The third is that the food system cannot “take a break” and reform itself. People will need to eat today and tomorrow, and – as described above – the food system does not have the financial resources to pause itself. Repairs to the airplane will have to occur while it is in the air. The brief spike in Covid-19 related empty shelves across Europe, mainly due to logistics issues and closed borders rather than a lack of production, shows what even brief disruptions to a fragile system can do. Should the pace of climate change and the lack of systemic global action make such disruptions systemic, it is difficult to envision how much change the system will be able to absorb while fulfilling its basic, uninterruptable, mission of keeping people fed.

Despite these obstacles; reforming existing businesses, the lack of financial resources and investment, and the need to make changes without halting – there are encouraging signs that demonstrate how food chain businesses can reform, how new ones can be created.

If we are to be serious about combatting climate change, then markets for carbon sequestration – whether in the soil or through forestry – should arise to fill this need. We are already seeing the first signs in the world of carbon offsetting in the private market where corporations and individuals pay for tree planting and soil management. Since the advent of the covid-19 crisis we have, perhaps by force, seen an increased interest in local food and short supply chains. It is to be hoped that land managers and local food businesses can permanently capture some of this renewed interest, as well as play into increased local demand due to homeworking. However, it is probably not reasonable to maintain the existing consumer offer in the supermarket while switching to a fully local supply chain; greater efficiencies and better distribution of rewards in global markets will certainly need to feature as part of the solution.

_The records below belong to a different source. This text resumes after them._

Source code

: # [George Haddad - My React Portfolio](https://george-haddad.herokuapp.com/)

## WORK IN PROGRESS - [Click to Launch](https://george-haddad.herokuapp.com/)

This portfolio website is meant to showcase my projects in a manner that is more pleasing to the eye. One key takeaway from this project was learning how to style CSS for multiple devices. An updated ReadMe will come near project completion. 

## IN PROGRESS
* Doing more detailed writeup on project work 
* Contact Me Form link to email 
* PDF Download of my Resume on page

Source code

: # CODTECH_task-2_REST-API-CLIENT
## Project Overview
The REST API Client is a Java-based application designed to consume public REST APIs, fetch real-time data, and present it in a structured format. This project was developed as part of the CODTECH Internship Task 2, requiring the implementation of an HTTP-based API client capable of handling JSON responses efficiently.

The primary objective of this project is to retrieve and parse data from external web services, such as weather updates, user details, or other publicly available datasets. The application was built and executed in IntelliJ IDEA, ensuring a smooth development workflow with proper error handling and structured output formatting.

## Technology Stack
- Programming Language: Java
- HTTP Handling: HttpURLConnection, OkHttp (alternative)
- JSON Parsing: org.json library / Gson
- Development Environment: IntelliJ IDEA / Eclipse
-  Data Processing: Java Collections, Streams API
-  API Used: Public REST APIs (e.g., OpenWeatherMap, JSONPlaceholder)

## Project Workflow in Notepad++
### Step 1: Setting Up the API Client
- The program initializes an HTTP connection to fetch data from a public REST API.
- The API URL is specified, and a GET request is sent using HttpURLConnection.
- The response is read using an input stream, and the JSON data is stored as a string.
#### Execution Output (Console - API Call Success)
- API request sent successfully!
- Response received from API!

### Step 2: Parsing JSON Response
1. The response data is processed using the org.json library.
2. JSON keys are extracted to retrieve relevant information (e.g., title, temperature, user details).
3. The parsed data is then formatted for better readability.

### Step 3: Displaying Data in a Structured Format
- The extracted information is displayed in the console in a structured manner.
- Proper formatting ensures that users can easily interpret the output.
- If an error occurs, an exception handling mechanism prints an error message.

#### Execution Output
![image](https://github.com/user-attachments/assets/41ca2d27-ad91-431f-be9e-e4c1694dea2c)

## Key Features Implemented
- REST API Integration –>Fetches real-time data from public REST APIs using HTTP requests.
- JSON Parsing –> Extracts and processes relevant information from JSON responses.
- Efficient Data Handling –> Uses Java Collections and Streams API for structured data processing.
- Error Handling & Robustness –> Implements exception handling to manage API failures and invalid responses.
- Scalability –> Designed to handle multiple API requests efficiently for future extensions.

Correctly, there is now a significant focus on the circular economy. Here too, the food system cannot just do better (food waste remains a significant problem) but reshape and rethink its business models to reduce its input recycling and use which will lower overall production costs. Establishing a secondary market for “waste” such as manure, leaves and stems, leftovers, and other byproducts of the primary production cycle could help reform the food system itself. Better care of local and international biodiversity will assist the food system as well as provide possible earning models all along the food chain – there is a widely available body of knowledge that shows the additional beneficial effects of well-functioning ecosystems; from clean water to pollinators and beetle banks.

However, we cannot expect such markets to develop of their own accord in the time we have set for ourselves to halt global warming. Currently, the development of such private markets is too small and haphazard if we are to keep below 1.5 degrees global warming. State influence, whether through European instruments such as the Farm to Fork Strategy and the Common Agricultural Policy, or through market-making powers like cap-and-trade or the new criteria being developed under the Sustainable Finance Agenda will be vital in creating the top-level demands that can transform the food system.

Reshaping this complex, multifaceted, and financially strained system will only be possible through significant public and private investment, but that will only take place at the scale required when we move beyond voluntary initiatives and into both regulatory demands and efficient, well-structured market rewards and public subsidies. It will also require an active and much more aware citizenry that appreciates some of the challenges discussed in order to create the political will necessary that will allow systemic change for the better to take place.